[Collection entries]

########

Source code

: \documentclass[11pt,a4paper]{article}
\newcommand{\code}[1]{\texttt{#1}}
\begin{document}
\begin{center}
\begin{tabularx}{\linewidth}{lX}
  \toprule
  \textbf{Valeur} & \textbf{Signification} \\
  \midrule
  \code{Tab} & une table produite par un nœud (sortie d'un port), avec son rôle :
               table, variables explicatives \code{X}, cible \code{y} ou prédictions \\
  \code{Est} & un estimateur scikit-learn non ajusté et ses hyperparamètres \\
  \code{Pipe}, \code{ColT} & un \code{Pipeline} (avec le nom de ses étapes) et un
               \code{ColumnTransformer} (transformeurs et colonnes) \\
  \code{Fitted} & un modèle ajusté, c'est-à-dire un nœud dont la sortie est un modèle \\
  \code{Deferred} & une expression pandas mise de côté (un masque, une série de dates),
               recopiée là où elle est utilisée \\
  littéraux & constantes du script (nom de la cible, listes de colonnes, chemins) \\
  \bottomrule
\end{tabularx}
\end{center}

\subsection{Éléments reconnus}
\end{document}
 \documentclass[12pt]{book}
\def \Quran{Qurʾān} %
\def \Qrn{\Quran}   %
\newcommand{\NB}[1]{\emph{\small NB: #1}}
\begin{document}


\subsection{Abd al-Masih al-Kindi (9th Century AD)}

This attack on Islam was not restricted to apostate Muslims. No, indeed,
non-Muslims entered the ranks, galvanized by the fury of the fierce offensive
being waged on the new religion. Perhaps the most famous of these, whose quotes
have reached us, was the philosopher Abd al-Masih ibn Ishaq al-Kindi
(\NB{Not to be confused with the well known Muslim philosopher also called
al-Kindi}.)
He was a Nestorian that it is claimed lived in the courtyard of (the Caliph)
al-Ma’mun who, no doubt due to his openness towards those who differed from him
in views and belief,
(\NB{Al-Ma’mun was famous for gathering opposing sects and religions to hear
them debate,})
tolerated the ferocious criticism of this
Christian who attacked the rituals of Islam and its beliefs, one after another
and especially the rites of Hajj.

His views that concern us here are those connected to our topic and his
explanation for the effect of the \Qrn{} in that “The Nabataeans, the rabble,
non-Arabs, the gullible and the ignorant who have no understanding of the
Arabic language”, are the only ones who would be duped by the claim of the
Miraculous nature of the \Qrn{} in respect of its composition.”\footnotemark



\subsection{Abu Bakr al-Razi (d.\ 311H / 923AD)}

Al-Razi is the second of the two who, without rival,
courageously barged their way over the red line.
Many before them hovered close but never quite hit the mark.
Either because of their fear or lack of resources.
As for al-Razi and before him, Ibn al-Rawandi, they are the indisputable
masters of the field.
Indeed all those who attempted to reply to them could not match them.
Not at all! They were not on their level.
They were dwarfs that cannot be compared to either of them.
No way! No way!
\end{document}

########

TASK PROMPT: Please write out, exactly as they appear, only the lines from the one holding "Not at all! They were not on their level." through the end of the data.

RESPONSE TO THIS TASK:
Not at all! They were not on their level.
They were dwarfs that cannot be compared to either of them.
No way! No way!
\end{document}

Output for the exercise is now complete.